Andreas Graf’s Presentation: A Thorough Assessment

Andreas Graf, Senior Associate for EU Energy Policy at Agora, presented key findings from the report “Breaking Free from Fossil Gas.” His presentation shed light on the need for a meticulous evaluation of targets and sustainability in biogas and biomethane production. Emphasizing the significance of an EU strategy, Andreas called for a more integrated approach to understanding the diverse sources and demand for bioenergy and urged to avoid locking in a 35bcm biomethane target before this was completed

Karen Luyckx’s Perspective: Navigating Feedstocks Complexity

Karen Luyckx’s presentation zeroed in on the critical aspects of feedstocks necessary to meet the EU’s high biogas and biomethane targets. Her insights went beyond the complexities of different feedstocks to highlight a stark reality—the high biomethane production target is not only challenging but lacks a robust scientific foundation. On the basis of her research, Karen stressed the need for a recalibration of expectations in the pursuit of a truly sustainable role for biomethane.

Central Themes: Research, Reflection, and Integration

Throughout the webinar, a consistent theme emerged— the pressing need for further research, critical reflection, and a more integrated approach to biomethane. The call for grounded, scientifically-backed goals echoed prominently in discussions surrounding the practicalities of high biomethane targets.

Collaboration and Urgency: Addressing the Climate Crisis

The discussion underscored the imperative for collaboration among stakeholders to confront the urgency of the climate crisis. Informed decision-making needs to take center stage, with an acknowledgment that setting realistic biomethane production targets is vital for a truly sustainable future.

A Call for Continued Dialogue

The webinar concluded with a resonant call for sustained dialogue and collaboration, acknowledging the need to address the urgent climate and food system challenges associated with a high biomethane production target. The commitment of speakers to follow up on these discussions and collaborate globally serves as a beacon for collective efforts in navigating the realities and challenges of sustainable biomethane production.

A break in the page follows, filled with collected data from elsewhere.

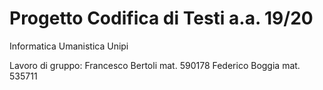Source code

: # Progetto Codifica di Testi a.a. 19/20
Informatica Umanistica Unipi

Lavoro di gruppo:
Francesco Bertoli mat. 590178
Federico Boggia mat. 535711
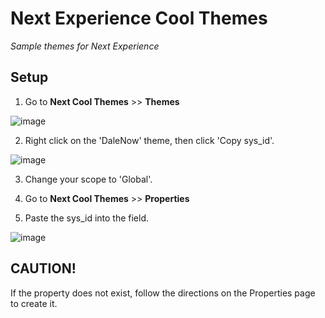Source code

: # Next Experience Cool Themes

*Sample themes for Next Experience*

## Setup
1. Go to **Next Cool Themes** >> **Themes**

![image](https://github.com/dalestubblefield/next-cool-themes/assets/994677/7038cf51-abe0-4db5-a446-9c3864813e52)

2. Right click on the 'DaleNow' theme, then click 'Copy sys_id'.

![image](https://github.com/dalestubblefield/next-cool-themes/assets/994677/fe382bb8-b028-43c4-8bd4-7c4f740c16b6)

3. Change your scope to 'Global'.

4. Go to **Next Cool Themes** >> **Properties**

5. Paste the sys_id into the field.

![image](https://github.com/dalestubblefield/next-cool-themes/assets/994677/a5c5efc8-b9e5-4fa4-95ca-37c0370a2e6d)

## CAUTION!

If the property does not exist, follow the directions on the Properties page to create it.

In summary, the webinar provided a comprehensive overview of the sustainability challenges linked to biomethane. It emphasized the crucial need for ongoing research, collaboration, and, notably, a realistic approach to production and utilisation. As we navigate the complex landscape of the energy transition, grounding our targets in scientific reality remains paramount to address the pressing challenges of our time.